A174501 Continued fraction expansion for exp( Sum_{n>=1} 1/(n*A003499(n)) ), where A003499(n) = (3+sqrt(8))^n + (3-sqrt(8))^n.
1, 4, 1, 32, 1, 196, 1, 1152, 1, 6724, 1, 39200, 1, 228484, 1, 1331712, 1, 7761796, 1, 45239072, 1, 263672644, 1, 1536796800, 1, 8957108164, 1, 52205852192, 1, 304278004996, 1, 1773462177792, 1, 10336495061764, 1, 60245508192800, 1, 351136554095044, 1
Offset: 1
Examples
Let L = Sum_{n>=1} 1/(n*A003499(n)) or, more explicitly,
L = 1/6 + 1/(2*34) + 1/(3*198) + 1/(4*1154) + 1/(5*6726) +...

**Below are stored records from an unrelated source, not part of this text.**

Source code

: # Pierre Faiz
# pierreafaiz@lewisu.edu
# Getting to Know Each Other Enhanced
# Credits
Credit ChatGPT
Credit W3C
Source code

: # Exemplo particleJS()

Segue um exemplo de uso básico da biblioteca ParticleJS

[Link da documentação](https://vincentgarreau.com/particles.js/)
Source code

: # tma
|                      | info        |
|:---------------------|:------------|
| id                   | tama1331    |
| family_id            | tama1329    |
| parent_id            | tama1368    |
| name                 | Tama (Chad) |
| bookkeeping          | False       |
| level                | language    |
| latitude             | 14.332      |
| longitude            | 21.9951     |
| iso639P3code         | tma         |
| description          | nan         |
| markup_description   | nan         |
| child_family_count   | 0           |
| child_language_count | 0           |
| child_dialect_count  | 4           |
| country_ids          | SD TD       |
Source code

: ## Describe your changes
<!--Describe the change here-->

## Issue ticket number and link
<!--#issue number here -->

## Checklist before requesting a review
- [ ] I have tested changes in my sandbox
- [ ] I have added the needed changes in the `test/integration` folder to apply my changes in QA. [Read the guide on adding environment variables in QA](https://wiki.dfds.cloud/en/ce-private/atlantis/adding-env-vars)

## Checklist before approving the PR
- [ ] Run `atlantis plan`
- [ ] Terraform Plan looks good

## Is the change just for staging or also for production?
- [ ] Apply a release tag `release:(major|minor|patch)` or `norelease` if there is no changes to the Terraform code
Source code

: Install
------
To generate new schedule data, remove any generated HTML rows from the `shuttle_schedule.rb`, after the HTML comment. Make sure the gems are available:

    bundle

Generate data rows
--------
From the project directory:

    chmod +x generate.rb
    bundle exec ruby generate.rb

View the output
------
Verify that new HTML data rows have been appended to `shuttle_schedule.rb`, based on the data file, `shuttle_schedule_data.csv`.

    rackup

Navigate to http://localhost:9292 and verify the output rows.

so that L = 0.1833074113563494600094468694966574405706183998044...
then exp(L) = 1.2011836088120841844713993433258934531421726294252...
equals the continued fraction given by this sequence:
exp(L) = [1;4,1,32,1,196,1,1152,1,6724,1,39200,1,...]; i.e.,
exp(L) = 1 + 1/(4 + 1/(1 + 1/(32 + 1/(1 + 1/(196 + 1/(1 +...)))))).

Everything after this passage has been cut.